** Data **
[Start of section]

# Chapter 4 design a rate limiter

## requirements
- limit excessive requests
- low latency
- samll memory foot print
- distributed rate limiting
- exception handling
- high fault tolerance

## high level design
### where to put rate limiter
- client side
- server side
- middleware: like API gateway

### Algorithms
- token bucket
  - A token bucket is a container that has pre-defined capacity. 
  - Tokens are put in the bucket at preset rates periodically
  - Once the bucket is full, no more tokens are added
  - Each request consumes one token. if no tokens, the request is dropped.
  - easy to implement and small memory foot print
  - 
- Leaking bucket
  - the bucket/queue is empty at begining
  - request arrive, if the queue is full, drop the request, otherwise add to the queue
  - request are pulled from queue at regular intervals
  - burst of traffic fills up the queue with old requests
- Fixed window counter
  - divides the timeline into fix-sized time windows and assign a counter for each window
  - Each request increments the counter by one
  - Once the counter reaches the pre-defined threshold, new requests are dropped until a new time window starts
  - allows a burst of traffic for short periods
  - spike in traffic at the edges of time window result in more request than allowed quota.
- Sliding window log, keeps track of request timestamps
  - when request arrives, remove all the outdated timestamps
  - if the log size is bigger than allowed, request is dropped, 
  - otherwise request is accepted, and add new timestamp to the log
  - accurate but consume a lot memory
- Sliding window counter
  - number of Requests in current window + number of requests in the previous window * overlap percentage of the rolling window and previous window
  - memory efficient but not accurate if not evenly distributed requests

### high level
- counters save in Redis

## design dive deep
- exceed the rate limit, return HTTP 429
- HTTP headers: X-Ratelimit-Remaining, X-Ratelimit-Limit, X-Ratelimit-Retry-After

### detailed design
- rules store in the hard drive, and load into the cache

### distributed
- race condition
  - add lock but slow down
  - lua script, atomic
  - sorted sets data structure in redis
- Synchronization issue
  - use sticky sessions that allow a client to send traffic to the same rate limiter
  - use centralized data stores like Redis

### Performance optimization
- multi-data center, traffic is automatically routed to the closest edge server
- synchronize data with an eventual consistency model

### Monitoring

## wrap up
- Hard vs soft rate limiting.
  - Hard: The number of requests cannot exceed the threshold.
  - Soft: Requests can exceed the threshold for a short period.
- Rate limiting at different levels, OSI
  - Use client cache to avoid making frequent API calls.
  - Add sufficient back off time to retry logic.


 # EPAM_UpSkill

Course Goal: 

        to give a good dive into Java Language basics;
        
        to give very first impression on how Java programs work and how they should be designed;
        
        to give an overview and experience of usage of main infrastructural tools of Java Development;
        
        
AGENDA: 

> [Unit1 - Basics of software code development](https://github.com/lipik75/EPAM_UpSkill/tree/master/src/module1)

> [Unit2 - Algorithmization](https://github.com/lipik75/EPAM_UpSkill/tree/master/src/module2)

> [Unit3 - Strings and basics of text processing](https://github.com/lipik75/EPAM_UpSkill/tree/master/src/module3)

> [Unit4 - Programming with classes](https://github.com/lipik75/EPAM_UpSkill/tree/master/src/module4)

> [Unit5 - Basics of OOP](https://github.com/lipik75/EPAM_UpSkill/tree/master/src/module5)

[End of section]

** Exercise goal **
Once you have read the listing, copy it out exactly.

** Finished exercise **
# Chapter 4 design a rate limiter

## requirements
- limit excessive requests
- low latency
- samll memory foot print
- distributed rate limiting
- exception handling
- high fault tolerance

## high level design
### where to put rate limiter
- client side
- server side
- middleware: like API gateway

### Algorithms
- token bucket
  - A token bucket is a container that has pre-defined capacity. 
  - Tokens are put in the bucket at preset rates periodically
  - Once the bucket is full, no more tokens are added
  - Each request consumes one token. if no tokens, the request is dropped.
  - easy to implement and small memory foot print
  - 
- Leaking bucket
  - the bucket/queue is empty at begining
  - request arrive, if the queue is full, drop the request, otherwise add to the queue
  - request are pulled from queue at regular intervals
  - burst of traffic fills up the queue with old requests
- Fixed window counter
  - divides the timeline into fix-sized time windows and assign a counter for each window
  - Each request increments the counter by one
  - Once the counter reaches the pre-defined threshold, new requests are dropped until a new time window starts
  - allows a burst of traffic for short periods
  - spike in traffic at the edges of time window result in more request than allowed quota.
- Sliding window log, keeps track of request timestamps
  - when request arrives, remove all the outdated timestamps
  - if the log size is bigger than allowed, request is dropped, 
  - otherwise request is accepted, and add new timestamp to the log
  - accurate but consume a lot memory
- Sliding window counter
  - number of Requests in current window + number of requests in the previous window * overlap percentage of the rolling window and previous window
  - memory efficient but not accurate if not evenly distributed requests

### high level
- counters save in Redis

## design dive deep
- exceed the rate limit, return HTTP 429
- HTTP headers: X-Ratelimit-Remaining, X-Ratelimit-Limit, X-Ratelimit-Retry-After

### detailed design
- rules store in the hard drive, and load into the cache

### distributed
- race condition
  - add lock but slow down
  - lua script, atomic
  - sorted sets data structure in redis
- Synchronization issue
  - use sticky sessions that allow a client to send traffic to the same rate limiter
  - use centralized data stores like Redis

### Performance optimization
- multi-data center, traffic is automatically routed to the closest edge server
- synchronize data with an eventual consistency model

### Monitoring

## wrap up
- Hard vs soft rate limiting.
  - Hard: The number of requests cannot exceed the threshold.
  - Soft: Requests can exceed the threshold for a short period.
- Rate limiting at different levels, OSI
  - Use client cache to avoid making frequent API calls.
  - Add sufficient back off time to retry logic.


 # EPAM_UpSkill

Course Goal: 

        to give a good dive into Java Language basics;
        
        to give very first impression on how Java programs work and how they should be designed;
        
        to give an overview and experience of usage of main infrastructural tools of Java Development;
        
        
AGENDA: 

> [Unit1 - Basics of software code development](https://github.com/lipik75/EPAM_UpSkill/tree/master/src/module1)

> [Unit2 - Algorithmization](https://github.com/lipik75/EPAM_UpSkill/tree/master/src/module2)

> [Unit3 - Strings and basics of text processing](https://github.com/lipik75/EPAM_UpSkill/tree/master/src/module3)

> [Unit4 - Programming with classes](https://github.com/lipik75/EPAM_UpSkill/tree/master/src/module4)

> [Unit5 - Basics of OOP](https://github.com/lipik75/EPAM_UpSkill/tree/master/src/module5)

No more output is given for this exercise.